There are two main options for life insurance coverage: term and whole life. Term life insurance is a straight forward type of policy that pays benefits following the death of the policy holder. Whole life has a death benefit but also accrues a cash value and is considered an investment. An investor has other options as well for insurance policies that act as investment vehicles.
Whole Life
Policy holders pay predetermined premiums as long as the policy remains in force. The premiums remain constant while cash value accumulates on the interest on a tax-deferred basis. Often, dividends are paid to the policy holder, which can be folded into the account and remain without a tax burden. The insurance company chooses the investments, and the policy holder can wait until he is in a lower tax bracket after retirement to take dividends or payouts. Loans are allowed from whole life policy that must be repaid with interest. Whole life policies pay the entire face value of the policy upon the holder's death or at the age of 100, when the policy is terminated.
Universal Life
The premiums on a universal life policy are moved into an account that accumulates interest. Policy holders can borrow against a universal life policy or withdraw the cash value. Interest also can be used to pay the premiums. Creditors cannot tap into the cash value of a universal life insurance policy, often a favorable investment option for small business owners who face uncertain futures. As with whole life, the entire cash value of the policy is paid to the beneficiary upon the death of the policy holder.
Variable Life
Variable insurance policies provide policy holders with options for investing. The cash value can be moved into stocks and bonds, but the policy holder assumes the risk with no guarantees from the insurance company.
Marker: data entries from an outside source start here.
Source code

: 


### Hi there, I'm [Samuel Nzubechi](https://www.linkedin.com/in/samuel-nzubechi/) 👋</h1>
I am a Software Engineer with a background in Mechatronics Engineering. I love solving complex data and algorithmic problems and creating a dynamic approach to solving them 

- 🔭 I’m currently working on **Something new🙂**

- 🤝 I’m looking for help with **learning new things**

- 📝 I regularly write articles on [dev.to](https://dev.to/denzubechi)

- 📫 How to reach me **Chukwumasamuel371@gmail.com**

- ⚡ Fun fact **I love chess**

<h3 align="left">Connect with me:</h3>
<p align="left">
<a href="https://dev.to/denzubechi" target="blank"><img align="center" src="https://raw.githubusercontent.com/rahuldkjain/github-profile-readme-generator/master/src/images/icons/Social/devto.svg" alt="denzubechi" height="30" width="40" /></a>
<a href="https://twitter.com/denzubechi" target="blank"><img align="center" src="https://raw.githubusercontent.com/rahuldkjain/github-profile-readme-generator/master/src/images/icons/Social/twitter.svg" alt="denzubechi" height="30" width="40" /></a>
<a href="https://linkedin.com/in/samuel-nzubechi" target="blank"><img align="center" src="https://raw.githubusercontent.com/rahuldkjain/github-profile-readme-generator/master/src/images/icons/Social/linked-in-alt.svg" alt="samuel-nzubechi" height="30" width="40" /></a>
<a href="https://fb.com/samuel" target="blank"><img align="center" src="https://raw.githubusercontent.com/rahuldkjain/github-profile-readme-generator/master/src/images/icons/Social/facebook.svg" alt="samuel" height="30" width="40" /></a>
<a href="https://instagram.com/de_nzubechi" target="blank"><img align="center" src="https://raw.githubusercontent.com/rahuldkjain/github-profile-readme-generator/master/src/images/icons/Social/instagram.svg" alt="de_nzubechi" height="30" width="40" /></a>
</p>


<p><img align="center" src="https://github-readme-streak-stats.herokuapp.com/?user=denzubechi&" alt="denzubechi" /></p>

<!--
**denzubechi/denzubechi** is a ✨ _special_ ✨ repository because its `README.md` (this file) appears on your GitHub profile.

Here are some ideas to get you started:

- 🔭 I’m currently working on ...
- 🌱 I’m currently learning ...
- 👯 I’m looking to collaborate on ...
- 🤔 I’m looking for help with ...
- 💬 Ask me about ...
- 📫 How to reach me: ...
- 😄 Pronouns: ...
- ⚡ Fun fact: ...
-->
There is a guaranteed death benefit that goes along with variable life insurance policies, report consultants at John Hancock, although the final payment may be subject to market influences that affect the final payment and the type of options that were contracted for when the policy was purchased. There typically are annual management fees and other charges associated with variable life policies. Variable life insurance is treated as a security and is monitored by the Securities and Exchange Commission, report financial consultants at Consumer Fed.org.